I read earlier in this thread where one of the guys told the same story about his girlfriend on the pills that turn urine orange but her ejaculate wasn't orange. I think it was PBear but maybe not. I laughed then also after I read all the subsequent posts from other men still insisting there would have to be some kind of reservoir and since none exists, it has to be pee plain and simple. It's even more ridiculous to me they feel that since no one can answer their reservoir question, then their righteous indignation is justified. Okay then, so here is my unanswerable question. Since all these men have been *inside* a woman's body waaaaayyyyy more often than any woman has been inside her own body, why can't they tell us what the ejaculate is and where it comes from? I mean, you know, since we're asking assinine questions and all, this one is also perfectly logical by that same standard.

My real question though is: Who says there has to be a reservoir? Who are they to decide this fluid has to accumulate and held in reserve? Why can't they see - in all their logical glory and all - it is just as much a possibility the fluid produces and releases at the same time.......of orgasm. They are just determined to make us all as myopic as they are in believing women are like men in the fashion that we have to have a sac of some kind like they do. Yet, they totally ignore the fact that if it's possible for them to produce semen, it is not too far fetched to think women can also produce an ejaculate. It just happens to be theirs is reserved for the purpose of preserving the sperm, which women don't have. Therefore, there is no cause to produce it on a regular basis and no need to retain it.

Anyway.......

I promised myself this discussion (or rather the opposition and assinine questions under the guise of logic) is too ridiculous to participate. But there I go. Can't keep my mouth shut.


----------



## ocotillo (Oct 17, 2011)

River1977 said:


> hahahahahaha hahahahahahaha hahahahahahahahahahahhahahaha
> 
> Yeah, like the guy I once dated who told me he knew more about childbirth than I do since he had two kids (and was never in the delivery room) and I only had one. Some of these guys "logic" themselves into stupidity.
> 
> ...


Well I would never presume to tell a woman what does or does not go on in her own body, but nevertheless am still curious about a medical explanation


----------



## JoeRockStar (Jun 5, 2012)

My wife learned to do this about a year ago. I think it's HOT!  She has to stimulate herself in just the right spot with a vibrator to get it to work but then it's like Niagra Falls


----------



## lightafire26 (May 2, 2012)

I have trying to get my wife to this for like a year.But win I think she almost thare she pushs away.CAN YALL HELP!!


----------



## JoeRockStar (Jun 5, 2012)

lightafire26 said:


> I have trying to get my wife to this for like a year.But win I think she almost thare she pushs away.CAN YALL HELP!!

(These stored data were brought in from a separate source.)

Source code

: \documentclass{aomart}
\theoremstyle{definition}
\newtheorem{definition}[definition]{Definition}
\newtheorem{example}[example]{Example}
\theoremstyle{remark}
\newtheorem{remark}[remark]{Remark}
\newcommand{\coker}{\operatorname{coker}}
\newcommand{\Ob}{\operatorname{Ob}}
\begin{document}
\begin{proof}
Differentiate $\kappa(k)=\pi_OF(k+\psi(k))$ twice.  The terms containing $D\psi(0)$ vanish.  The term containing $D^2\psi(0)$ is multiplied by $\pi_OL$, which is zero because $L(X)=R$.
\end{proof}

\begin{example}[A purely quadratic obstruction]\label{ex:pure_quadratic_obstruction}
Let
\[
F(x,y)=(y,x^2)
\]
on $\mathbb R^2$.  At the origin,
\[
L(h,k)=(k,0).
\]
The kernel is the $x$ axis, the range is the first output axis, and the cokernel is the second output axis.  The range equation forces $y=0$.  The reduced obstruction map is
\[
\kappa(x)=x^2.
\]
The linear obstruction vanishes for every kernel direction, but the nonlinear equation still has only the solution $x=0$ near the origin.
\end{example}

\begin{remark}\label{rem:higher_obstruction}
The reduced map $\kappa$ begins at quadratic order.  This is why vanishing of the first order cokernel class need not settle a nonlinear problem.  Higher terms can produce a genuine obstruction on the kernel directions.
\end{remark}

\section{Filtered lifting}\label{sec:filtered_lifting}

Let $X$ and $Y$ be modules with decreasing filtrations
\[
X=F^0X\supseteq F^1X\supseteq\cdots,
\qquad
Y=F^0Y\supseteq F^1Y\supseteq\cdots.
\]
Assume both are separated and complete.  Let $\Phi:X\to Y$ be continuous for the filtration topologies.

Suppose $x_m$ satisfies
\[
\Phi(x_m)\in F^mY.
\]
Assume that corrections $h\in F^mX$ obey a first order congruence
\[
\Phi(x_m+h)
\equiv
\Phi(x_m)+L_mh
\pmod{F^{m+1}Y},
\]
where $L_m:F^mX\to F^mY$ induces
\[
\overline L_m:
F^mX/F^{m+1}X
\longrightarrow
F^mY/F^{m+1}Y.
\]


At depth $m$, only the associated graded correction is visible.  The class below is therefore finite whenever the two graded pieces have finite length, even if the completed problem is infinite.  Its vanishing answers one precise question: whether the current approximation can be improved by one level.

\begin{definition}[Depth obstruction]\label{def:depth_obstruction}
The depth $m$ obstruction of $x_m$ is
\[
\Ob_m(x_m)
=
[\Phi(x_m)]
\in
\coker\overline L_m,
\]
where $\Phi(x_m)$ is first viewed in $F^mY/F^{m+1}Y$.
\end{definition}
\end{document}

She probably feels like she has to pee, she has to fight past that urge!


----------



## PHTlump (Jun 2, 2010)

River1977 said:


> Some of these guys "logic" themselves into stupidity.


It's not stupidity. It's just a different way of looking at the world. As a man, I put a lot of stock into facts. I'm a left-brained, analytical type of person. If something exists, I want to measure it, look at it, and explain it.

Women aren't like that. They go on _feeelings_. If they _feeel_ something, that must mean it's real. They don't get hung up on measuring things, or examining them, or explaining them. If you _feeel _like you have an invisible reservoir of ejaculate in your body, then you do. End of story. It doesn't matter that doctors can't find it. You've felt it and counted to three.



River1977 said:


> I laughed then also after I read all the subsequent posts from other men still insisting there would have to be some kind of reservoir and since none exists, it has to be pee plain and simple.


That may have been me. But it was before I truly understood the power of a woman's _feeelings_. A woman's _feeelings _can warp time and space and bring the most ridiculous fantasies into reality. I was working with my limited understanding, as a man, of reality as an objectively measurable condition. My bad.



River1977 said:


> It's even more ridiculous to me they feel that since no one can answer their reservoir question, then their righteous indignation is justified.


To be fair, I don't think I, or any unbeliever in an invisible reservoir of female ejaculate, was ever indignant. Certainly not as indignant as the women who become angry over questions about their invisible reservoirs.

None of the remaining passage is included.